*ABOUT THIS EXERCISE:* Work through the listing below, copying each line that carries the word "aussi".

*THE RECORDS:*

+ + +

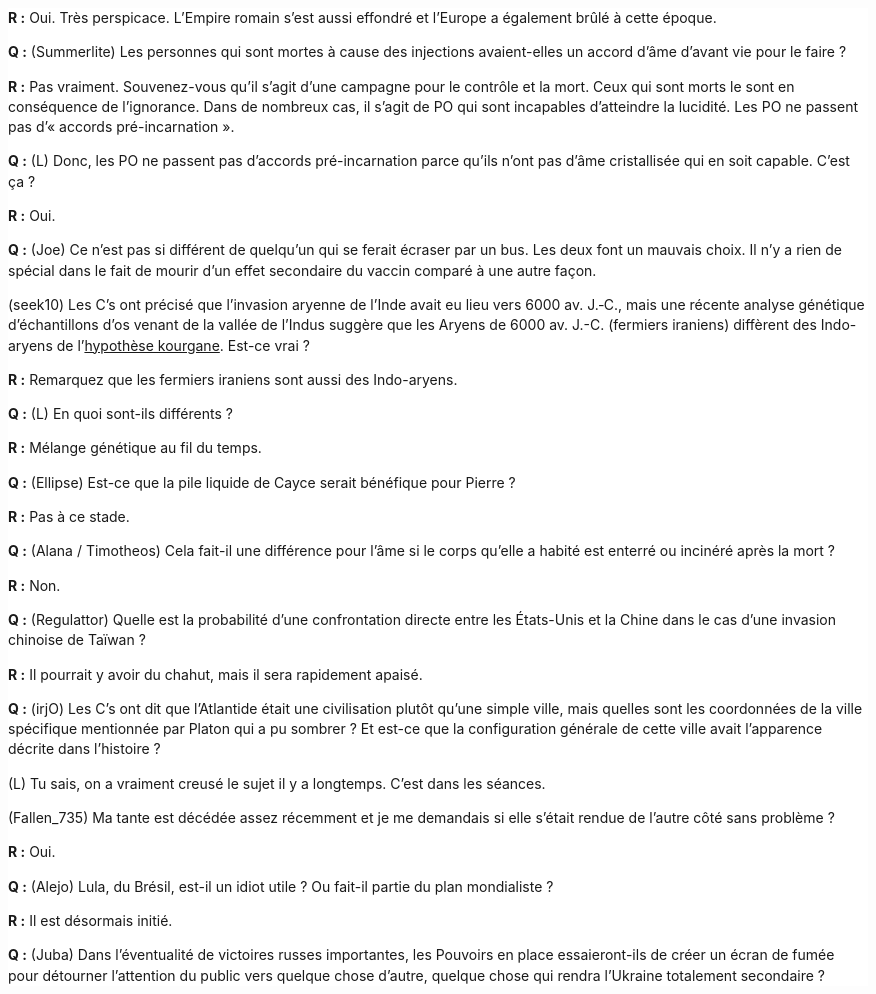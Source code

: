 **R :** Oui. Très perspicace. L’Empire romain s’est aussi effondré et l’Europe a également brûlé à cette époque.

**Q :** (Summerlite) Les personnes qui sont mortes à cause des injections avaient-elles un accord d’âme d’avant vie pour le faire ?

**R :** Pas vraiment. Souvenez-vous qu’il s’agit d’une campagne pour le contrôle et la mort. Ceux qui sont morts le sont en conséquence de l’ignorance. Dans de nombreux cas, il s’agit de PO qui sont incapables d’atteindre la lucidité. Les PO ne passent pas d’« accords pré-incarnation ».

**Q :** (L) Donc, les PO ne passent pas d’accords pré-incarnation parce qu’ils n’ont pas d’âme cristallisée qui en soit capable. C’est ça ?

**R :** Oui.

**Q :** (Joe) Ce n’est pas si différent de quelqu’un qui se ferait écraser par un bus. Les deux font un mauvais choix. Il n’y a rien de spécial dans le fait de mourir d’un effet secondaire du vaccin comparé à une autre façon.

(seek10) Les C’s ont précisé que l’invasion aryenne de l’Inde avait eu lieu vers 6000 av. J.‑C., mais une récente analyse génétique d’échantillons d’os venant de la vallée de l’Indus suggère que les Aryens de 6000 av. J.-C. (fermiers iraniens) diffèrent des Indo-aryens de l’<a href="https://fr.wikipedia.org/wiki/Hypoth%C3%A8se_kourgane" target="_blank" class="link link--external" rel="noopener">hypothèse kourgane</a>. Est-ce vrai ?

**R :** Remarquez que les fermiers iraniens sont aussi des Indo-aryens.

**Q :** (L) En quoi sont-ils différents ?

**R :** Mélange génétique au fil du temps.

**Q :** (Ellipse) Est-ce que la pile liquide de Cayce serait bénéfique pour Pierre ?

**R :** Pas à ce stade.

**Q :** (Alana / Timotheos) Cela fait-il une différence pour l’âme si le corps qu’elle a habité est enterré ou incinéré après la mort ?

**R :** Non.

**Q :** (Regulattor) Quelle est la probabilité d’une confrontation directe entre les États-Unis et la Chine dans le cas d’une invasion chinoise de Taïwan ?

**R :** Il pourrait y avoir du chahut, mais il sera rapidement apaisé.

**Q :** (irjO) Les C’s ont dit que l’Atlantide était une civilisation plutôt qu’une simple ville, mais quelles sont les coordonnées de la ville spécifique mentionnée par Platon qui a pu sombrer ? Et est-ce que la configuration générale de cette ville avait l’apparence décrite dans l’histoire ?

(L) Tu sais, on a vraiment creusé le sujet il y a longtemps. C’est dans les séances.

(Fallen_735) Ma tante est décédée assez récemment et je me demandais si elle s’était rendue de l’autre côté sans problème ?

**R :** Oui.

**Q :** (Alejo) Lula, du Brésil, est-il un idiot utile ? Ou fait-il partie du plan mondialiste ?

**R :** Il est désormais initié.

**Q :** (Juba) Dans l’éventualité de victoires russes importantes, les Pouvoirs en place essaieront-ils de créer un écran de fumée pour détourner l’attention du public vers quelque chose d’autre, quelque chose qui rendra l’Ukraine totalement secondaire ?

+ + +

*EXERCISE RESPONSE:*
: **R :** Oui. Très perspicace. L’Empire romain s’est aussi effondré et l’Europe a également brûlé à cette époque.
**R :** Remarquez que les fermiers iraniens sont aussi des Indo-aryens.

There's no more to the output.